LIBS – Laser-Induced Breakdown Spectrometer

LIBS uses Laser Pulses that are focused on a small spot on the targeted rock/soil area. It has a range of 7 meters. A spot of 0.3 to 0.6mm is being hit with 14mJ laser pulses with a 5 nanosecond duration. When the laser beam hits atoms or ions, they are transitioning to an electronically excited state and produce photons/light emitting plasma which will then be analyzed. This emitted light is being collected in a 110mm telescope and focused onto the end of a fiber optic cable. This fiber is capable of carrying the light to all spectrometers that analyze the emitted wavelengths thus deducing soil composition. A spectra range of 240-850nm at resolutions of 0.09 to 0.3nm in 6144 channels can be analyzed. About 50 to 75 laser pulses will be fired at a single sample to achieve a desired accuracy of 10% at the maximum distance of 7m. LIBS has many advantages such as quick studies of samples without any sample preparation or contact, it has the ability of removing dust with repeated laser pulses at the same spot, it can identify water or hydrated minerals and LIBS has a very low energy consumption due to the use of efficient laser light and short analysis time.

Sample Spectrum taken during Calibration - Image: NASA JPL
Sample Spectrum taken during Calibration – Image: NASA JPL


RMI – Remote Micro Imager

RMI is a context imager for the LIBS instrument. It does not have any range restrictions and can image targets at any distance. Its purpose is to image the samples that are examined by LIBS to give scientists a chance to identify the laser spot and see its exact position. It also provides the opportunity to visually study the rocks. RMI uses the same telescope as LIBS. The detector has a 1024×1024 pixel resolution.

Science Investigations

  • Rapid Remote Rock Identification (Will rapidly determine whether a given sample is similar to ones that have already been analyzed during the mission identifying samples that have yet to be analyzed by the other instruments thus providing a more efficient sampling process)
  • Quantitative Elemental Analyses to support the MSL Science Objectives. Quantitative research will require a number of test spots per rock.
  • Soil and pebble composition surveys. The soil around the rover will be analyzed at regular intervals to provide a profile of soil composition over larger area and note changes in elemental composition. RMI can deduce grain knowledge, so that none of the contact instruments have to be used for that aspect.
  • Detection of Hydrated Minerals. LIBS and its sensitivity for Hydrogen will spot any bound water in mineral samples.
  • Depth profiles of rock weathering layers. LIBS will provide weathering profiles on a fine scale.
  • Remote sensing of ice/frost on the surface. Water ice can be detected by the LIBS instrument.
  • Geomorphology and imaging science. RMI will provide high resolution images that enable studies of weathering processes on surfaces without the need of contact instruments and at a higher resolution than MASTCAM when imaging closeup details.
  • Complement other techniques for rock/soil identification in cases of dust or weathering. Other instruments can be assisted by LIBS Laser Beams
  • Assist with Sample Acquisition, Processing, and Handling (SA/SPaH) ChemCam will be used to determine which samples to study with other instruments of the Rover.

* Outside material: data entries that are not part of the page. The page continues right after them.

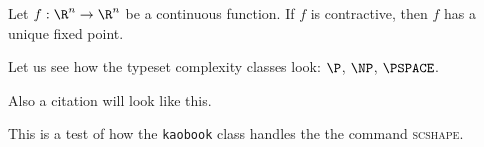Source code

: \begin{theorem}\label{thm:fixed_point}
    Let $f: \R^n \to \R^n$ be a continuous function. If $f$ is
    contractive, then $f$ has a unique fixed point.
\end{theorem}
Let us see how the typeset complexity classes look: $\P$, $\NP$, $\PSPACE$.

Also a citation
 will look like this.

This is a test of how the \texttt{kaobook} class handles the the command
\textsc{scshape}.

Science Techniques and Investigations

ChemCam is a very versatile instrument which can be used for different sorts of analyses.
A usual sampling sequence to rapidly identify a rock will take about 6 minutes. Thermoelectric coolers will be activated a short time before the instruments are powered up to cool down the equipment. The target is acquired by moving the mast in the correct position. Instrument turn-on follows and the LIBS laser and the autofocus laser are warmed up if needed. The telescope is automatically focused on the target. Then RMI and LIBS analyses is performed. RMI usually takes data before and after LIBS analyses. In addition to laser spectral analyses, LIBS will take a background spectrum without using the laser. When this sequence is complete, the mast can move to the next target and the imaging sequence can be repeated.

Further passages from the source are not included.